(Dataset entries)
——

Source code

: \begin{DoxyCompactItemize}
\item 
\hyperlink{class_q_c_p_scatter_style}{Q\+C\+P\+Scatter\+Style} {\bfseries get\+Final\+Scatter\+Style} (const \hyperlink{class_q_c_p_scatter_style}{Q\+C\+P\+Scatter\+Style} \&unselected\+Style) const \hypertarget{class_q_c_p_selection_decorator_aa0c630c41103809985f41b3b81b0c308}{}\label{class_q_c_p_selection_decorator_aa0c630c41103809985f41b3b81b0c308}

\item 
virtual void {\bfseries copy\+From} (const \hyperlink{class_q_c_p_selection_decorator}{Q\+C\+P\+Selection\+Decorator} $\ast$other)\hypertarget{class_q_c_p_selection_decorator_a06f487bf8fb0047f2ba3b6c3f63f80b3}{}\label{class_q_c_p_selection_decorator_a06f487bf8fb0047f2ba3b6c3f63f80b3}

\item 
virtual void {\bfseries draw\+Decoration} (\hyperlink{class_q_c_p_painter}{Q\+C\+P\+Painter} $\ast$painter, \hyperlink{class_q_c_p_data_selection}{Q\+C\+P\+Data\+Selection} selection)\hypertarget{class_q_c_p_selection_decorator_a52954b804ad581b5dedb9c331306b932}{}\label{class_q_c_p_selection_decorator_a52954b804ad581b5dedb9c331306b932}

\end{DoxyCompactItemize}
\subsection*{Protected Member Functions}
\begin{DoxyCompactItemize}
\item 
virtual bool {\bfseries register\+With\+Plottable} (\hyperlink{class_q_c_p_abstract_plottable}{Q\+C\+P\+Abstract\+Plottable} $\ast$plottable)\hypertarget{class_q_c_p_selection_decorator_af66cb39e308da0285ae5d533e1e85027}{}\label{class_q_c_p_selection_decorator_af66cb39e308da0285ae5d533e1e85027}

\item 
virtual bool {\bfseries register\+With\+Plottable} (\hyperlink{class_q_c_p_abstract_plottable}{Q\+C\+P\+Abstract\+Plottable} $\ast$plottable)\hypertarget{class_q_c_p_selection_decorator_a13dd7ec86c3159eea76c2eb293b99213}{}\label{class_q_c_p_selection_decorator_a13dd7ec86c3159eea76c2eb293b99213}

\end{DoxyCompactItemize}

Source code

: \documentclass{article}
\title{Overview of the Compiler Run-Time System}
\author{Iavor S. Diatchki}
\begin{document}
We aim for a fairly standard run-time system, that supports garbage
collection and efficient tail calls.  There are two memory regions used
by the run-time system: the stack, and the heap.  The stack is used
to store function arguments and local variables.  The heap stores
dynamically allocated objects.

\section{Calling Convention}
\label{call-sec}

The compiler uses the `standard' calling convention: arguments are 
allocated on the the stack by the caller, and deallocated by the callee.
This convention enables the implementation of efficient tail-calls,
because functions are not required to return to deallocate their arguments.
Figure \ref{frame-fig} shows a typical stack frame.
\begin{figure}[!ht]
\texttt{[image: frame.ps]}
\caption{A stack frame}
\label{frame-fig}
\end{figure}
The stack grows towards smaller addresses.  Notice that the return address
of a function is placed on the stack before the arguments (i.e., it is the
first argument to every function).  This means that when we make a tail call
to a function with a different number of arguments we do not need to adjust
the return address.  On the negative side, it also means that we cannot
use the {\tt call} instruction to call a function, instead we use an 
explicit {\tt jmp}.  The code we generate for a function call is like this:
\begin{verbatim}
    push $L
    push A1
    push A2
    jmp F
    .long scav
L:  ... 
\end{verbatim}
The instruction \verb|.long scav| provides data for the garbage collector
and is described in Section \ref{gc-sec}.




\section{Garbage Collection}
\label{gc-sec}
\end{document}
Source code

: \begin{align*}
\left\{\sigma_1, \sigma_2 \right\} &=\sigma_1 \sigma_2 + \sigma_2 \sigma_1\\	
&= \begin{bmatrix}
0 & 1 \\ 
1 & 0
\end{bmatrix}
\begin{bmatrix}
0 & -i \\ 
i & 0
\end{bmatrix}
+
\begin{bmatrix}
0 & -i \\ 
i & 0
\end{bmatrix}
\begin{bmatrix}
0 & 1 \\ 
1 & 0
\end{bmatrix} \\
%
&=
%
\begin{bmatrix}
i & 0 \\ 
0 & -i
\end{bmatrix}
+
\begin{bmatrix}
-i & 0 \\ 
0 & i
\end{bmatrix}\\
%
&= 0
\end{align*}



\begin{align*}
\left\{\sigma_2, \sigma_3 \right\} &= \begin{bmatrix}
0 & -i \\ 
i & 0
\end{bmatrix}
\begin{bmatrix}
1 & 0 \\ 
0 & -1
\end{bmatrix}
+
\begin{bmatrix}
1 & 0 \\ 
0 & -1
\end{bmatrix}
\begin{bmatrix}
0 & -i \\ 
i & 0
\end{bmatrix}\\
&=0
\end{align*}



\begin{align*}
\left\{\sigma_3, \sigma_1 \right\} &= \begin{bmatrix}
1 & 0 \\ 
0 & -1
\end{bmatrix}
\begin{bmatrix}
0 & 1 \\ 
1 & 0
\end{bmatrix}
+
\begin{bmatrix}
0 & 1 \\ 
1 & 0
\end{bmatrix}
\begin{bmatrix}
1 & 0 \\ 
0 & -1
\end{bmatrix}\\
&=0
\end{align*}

——

Problem to work on
The response has to contain every record shown above, unaltered and complete.

Answer to the problem
Source code

: \begin{DoxyCompactItemize}
\item 
\hyperlink{class_q_c_p_scatter_style}{Q\+C\+P\+Scatter\+Style} {\bfseries get\+Final\+Scatter\+Style} (const \hyperlink{class_q_c_p_scatter_style}{Q\+C\+P\+Scatter\+Style} \&unselected\+Style) const \hypertarget{class_q_c_p_selection_decorator_aa0c630c41103809985f41b3b81b0c308}{}\label{class_q_c_p_selection_decorator_aa0c630c41103809985f41b3b81b0c308}

\item 
virtual void {\bfseries copy\+From} (const \hyperlink{class_q_c_p_selection_decorator}{Q\+C\+P\+Selection\+Decorator} $\ast$other)\hypertarget{class_q_c_p_selection_decorator_a06f487bf8fb0047f2ba3b6c3f63f80b3}{}\label{class_q_c_p_selection_decorator_a06f487bf8fb0047f2ba3b6c3f63f80b3}

\item 
virtual void {\bfseries draw\+Decoration} (\hyperlink{class_q_c_p_painter}{Q\+C\+P\+Painter} $\ast$painter, \hyperlink{class_q_c_p_data_selection}{Q\+C\+P\+Data\+Selection} selection)\hypertarget{class_q_c_p_selection_decorator_a52954b804ad581b5dedb9c331306b932}{}\label{class_q_c_p_selection_decorator_a52954b804ad581b5dedb9c331306b932}

\end{DoxyCompactItemize}
\subsection*{Protected Member Functions}
\begin{DoxyCompactItemize}
\item 
virtual bool {\bfseries register\+With\+Plottable} (\hyperlink{class_q_c_p_abstract_plottable}{Q\+C\+P\+Abstract\+Plottable} $\ast$plottable)\hypertarget{class_q_c_p_selection_decorator_af66cb39e308da0285ae5d533e1e85027}{}\label{class_q_c_p_selection_decorator_af66cb39e308da0285ae5d533e1e85027}

\item 
virtual bool {\bfseries register\+With\+Plottable} (\hyperlink{class_q_c_p_abstract_plottable}{Q\+C\+P\+Abstract\+Plottable} $\ast$plottable)\hypertarget{class_q_c_p_selection_decorator_a13dd7ec86c3159eea76c2eb293b99213}{}\label{class_q_c_p_selection_decorator_a13dd7ec86c3159eea76c2eb293b99213}

\end{DoxyCompactItemize}

Source code

: \documentclass{article}
\title{Overview of the Compiler Run-Time System}
\author{Iavor S. Diatchki}
\begin{document}
We aim for a fairly standard run-time system, that supports garbage
collection and efficient tail calls.  There are two memory regions used
by the run-time system: the stack, and the heap.  The stack is used
to store function arguments and local variables.  The heap stores
dynamically allocated objects.

\section{Calling Convention}
\label{call-sec}

The compiler uses the `standard' calling convention: arguments are 
allocated on the the stack by the caller, and deallocated by the callee.
This convention enables the implementation of efficient tail-calls,
because functions are not required to return to deallocate their arguments.
Figure \ref{frame-fig} shows a typical stack frame.
\begin{figure}[!ht]
\texttt{[image: frame.ps]}
\caption{A stack frame}
\label{frame-fig}
\end{figure}
The stack grows towards smaller addresses.  Notice that the return address
of a function is placed on the stack before the arguments (i.e., it is the
first argument to every function).  This means that when we make a tail call
to a function with a different number of arguments we do not need to adjust
the return address.  On the negative side, it also means that we cannot
use the {\tt call} instruction to call a function, instead we use an 
explicit {\tt jmp}.  The code we generate for a function call is like this:
\begin{verbatim}
    push $L
    push A1
    push A2
    jmp F
    .long scav
L:  ... 
\end{verbatim}
The instruction \verb|.long scav| provides data for the garbage collector
and is described in Section \ref{gc-sec}.




\section{Garbage Collection}
\label{gc-sec}
\end{document}
Source code

: \begin{align*}
\left\{\sigma_1, \sigma_2 \right\} &=\sigma_1 \sigma_2 + \sigma_2 \sigma_1\\	
&= \begin{bmatrix}
0 & 1 \\ 
1 & 0
\end{bmatrix}
\begin{bmatrix}
0 & -i \\ 
i & 0
\end{bmatrix}
+
\begin{bmatrix}
0 & -i \\ 
i & 0
\end{bmatrix}
\begin{bmatrix}
0 & 1 \\ 
1 & 0
\end{bmatrix} \\
%
&=
%
\begin{bmatrix}
i & 0 \\ 
0 & -i
\end{bmatrix}
+
\begin{bmatrix}
-i & 0 \\ 
0 & i
\end{bmatrix}\\
%
&= 0
\end{align*}



\begin{align*}
\left\{\sigma_2, \sigma_3 \right\} &= \begin{bmatrix}
0 & -i \\ 
i & 0
\end{bmatrix}
\begin{bmatrix}
1 & 0 \\ 
0 & -1
\end{bmatrix}
+
\begin{bmatrix}
1 & 0 \\ 
0 & -1
\end{bmatrix}
\begin{bmatrix}
0 & -i \\ 
i & 0
\end{bmatrix}\\
&=0
\end{align*}



\begin{align*}
\left\{\sigma_3, \sigma_1 \right\} &= \begin{bmatrix}
1 & 0 \\ 
0 & -1
\end{bmatrix}
\begin{bmatrix}
0 & 1 \\ 
1 & 0
\end{bmatrix}
+
\begin{bmatrix}
0 & 1 \\ 
1 & 0
\end{bmatrix}
\begin{bmatrix}
1 & 0 \\ 
0 & -1
\end{bmatrix}\\
&=0
\end{align*}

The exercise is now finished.